De notre correspondante
à New York
« EN RAISON des bénéfices très importants démontrés dans notre étude, nous recommandons qu'une courte chimiothérapie après l'ablation chirurgicale soit la nouvelle norme de traitement », suggère le Dr Timothy Winton (Edmonton, université d'Alberta), principal investigateur du travail, dirigé par l'Institut national du cancer du Canada, en collaboration avec le NCI des Etats-Unis.
Jusqu'ici, au stade précoce d'un cancer du poumon non à petites cellules, le traitement de choix était l'ablation chirurgicale. Mais la survie à cinq ans n'atteint que 30 à 60 %, selon la taille de la tumeur et la présence ou non d'un envahissement ganglionnaire. Ce qui suggère la nécessité d'un traitement systémique et le rôle de la chimiothérapie adjuvante reste controversé dans le cancer du poumon non à petites cellules.
Bien que l'essai IALT, conduit auparavant chez des patients au stade I, II ou IIIA, ait mis en évidence un gain modeste de survie (4 %) avec une chimiothérapie à base de cisplatine, les médecins n'étaient pas convaincus. Ils se fondaient sur la toxicité potentielle du traitement, pour un bénéfice modeste de survie, et les résultats négatifs dans d'autres études.
JBR10 est la première étude randomisée à évaluer, en association avec le cisplatine, un agent anticancéreux de 3e génération - la vinorelbine.

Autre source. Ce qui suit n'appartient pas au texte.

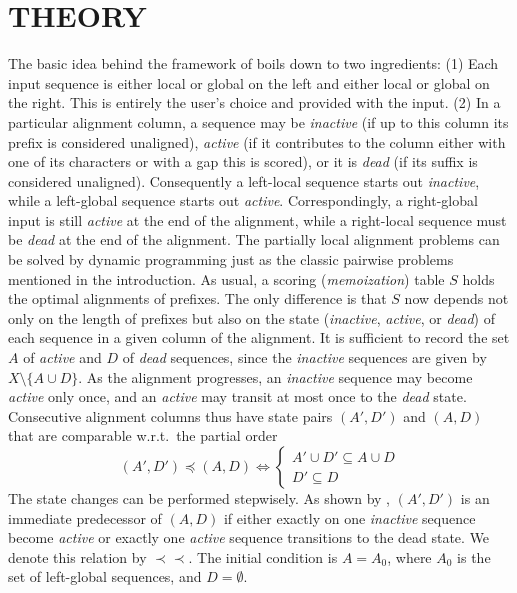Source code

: \documentclass[a4paper,10pt]{article}
\newcommand{\pprec}{\mathrel{\prec\!\!\!\prec}}
\begin{document}
\section{\uppercase{Theory}}

The basic idea behind the framework of \citet{Retzlaff:18a} boils down to
two ingredients: (1) Each input sequence is either local or global on the
left and either local or global on the right. This is entirely the user's
choice and provided with the input. (2) In a particular alignment column, a
sequence may be \textit{inactive} (if up to this column its prefix is
considered unaligned), \textit{active} (if it contributes to the column
either with one of its characters or with a gap this is scored), or it is
\textit{dead} (if its suffix is considered unaligned). Consequently a
left-local sequence starts out \textit{inactive}, while a left-global
sequence starts out \textit{active}. Correspondingly, a right-global input
is still \textit{active} at the end of the alignment, while a right-local
sequence must be \textit{dead} at the end of the alignment. The partially
local alignment problems can be solved by dynamic programming just as the
classic pairwise problems mentioned in the introduction. As usual, a
scoring (\emph{memoization}) table $S$ holds the optimal alignments of
prefixes. The only difference is that $S$ now depends not only on the
length of prefixes but also on the state (\textit{inactive},
\textit{active}, or \textit{dead}) of each sequence in a given column of
the alignment. It is sufficient to record the set $A$ of \textit{active}
and $D$ of \textit{dead} sequences, since the \emph{inactive} sequences are
given by $X\setminus\{A \cup D\}$.  As the alignment progresses, an
\textit{inactive} sequence may become \textit{active} only once, and an
\textit{active} may transit at most once to the \textit{dead}
state. Consecutive alignment columns thus have state pairs $(A',D')$ and
$(A,D)$ that are comparable w.r.t.\ the partial order
\begin{equation}
  (A',D')\preceq(A,D) \iff
    \begin{cases} A'\cup D'\subseteq A\cup D \\
      D'\subseteq D
    \end{cases}
\end{equation}
The state changes can be performed stepwisely. As shown by
\citet{Retzlaff:18a}, $(A',D')$ is an immediate predecessor of $(A,D)$ if
either exactly on one \textit{inactive} sequence become \textit{active} or
exactly one \textit{active} sequence transitions to the dead state.  We
denote this relation by $\pprec$. The initial condition is $A=A_0$, where
$A_0$ is the set of left-global sequences, and $D=\emptyset$.
\end{document}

Tous les patients sont ambulatoires.
Cette étude sur sept ans a commencé au Canada en 1994, puis s'est étendue aux Etats-Unis en 1998. Elle porte sur 482 patients présentant un cancer au stade IB (T2N0) ou II (T1N1 ou T2 N1). Elle se concentre donc sur un sous-groupe de sujets opérables. De plus, tous les patients sont ambulatoires, peu symptomatiques et en bon état général. Deux groupes ont été créés après randomisation : soit un traitement adjuvant (commencé dans les six semaines suivant la chirurgie), soit une observation. La chimiothérapie a été administrée pendant seize semaines (vinorelbine, une fois par semaine ; cisplatine, à J1 et J8 toutes les quatre semaines, pendant quatre cycles).

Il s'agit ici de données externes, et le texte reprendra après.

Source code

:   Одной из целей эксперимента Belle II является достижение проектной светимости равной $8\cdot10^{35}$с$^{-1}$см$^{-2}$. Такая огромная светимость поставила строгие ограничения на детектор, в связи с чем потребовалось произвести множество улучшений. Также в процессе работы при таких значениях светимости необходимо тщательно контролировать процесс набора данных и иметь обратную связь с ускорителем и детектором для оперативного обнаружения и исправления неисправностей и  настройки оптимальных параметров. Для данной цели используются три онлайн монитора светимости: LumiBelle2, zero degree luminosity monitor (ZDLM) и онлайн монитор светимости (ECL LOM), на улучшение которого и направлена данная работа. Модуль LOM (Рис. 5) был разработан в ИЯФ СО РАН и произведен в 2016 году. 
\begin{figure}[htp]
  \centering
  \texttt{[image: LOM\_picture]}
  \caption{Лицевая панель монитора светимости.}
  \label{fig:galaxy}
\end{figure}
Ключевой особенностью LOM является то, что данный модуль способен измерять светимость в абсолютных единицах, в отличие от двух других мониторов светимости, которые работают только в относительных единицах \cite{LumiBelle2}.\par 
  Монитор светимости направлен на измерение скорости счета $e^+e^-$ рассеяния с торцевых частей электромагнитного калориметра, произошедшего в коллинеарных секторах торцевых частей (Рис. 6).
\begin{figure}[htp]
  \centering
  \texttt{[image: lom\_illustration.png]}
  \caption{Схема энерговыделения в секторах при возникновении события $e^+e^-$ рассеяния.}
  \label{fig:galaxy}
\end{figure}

Après un suivi moyen de plus de cinq ans, la survie globale est nettement prolongée avec la chimiothérapie adjuvante, près de huit ans contre six et le délai de récidive est plus long. Le traitement adjuvant améliore de 15 % le taux de survie à cinq ans. Il fait passer à 69 % le taux de patients qui survivent plus de cinq ans contre seulement 54 % pour la seule chirurgie. Il diminue aussi le risque de décès de 31 %.
La toxicité de la chimiothérapie n'est pas excessive : moins de 10 % d'effets sévères (neutropénie, nausées et vomissements, ou neurotoxicité de grade 3 ou 4) ; 2 décès liés au traitement (0,8 %).
En Amérique du Nord, 9 000 survies de plus.
« Cette étude a changé la pratique standard dans le monde, déclare au "Quotidien" le Dr Winton. L'ajout de la chimiothérapie adjuvante après résection du cancer précoce entraînera des bénéfices importants, en prévenant ou en retardant la récidive et le décès. En Amérique du Nord, si l'on extrapole les résultats de l'étude, cela donne chaque année 9 000 survies de plus au-delà de cinq ans. »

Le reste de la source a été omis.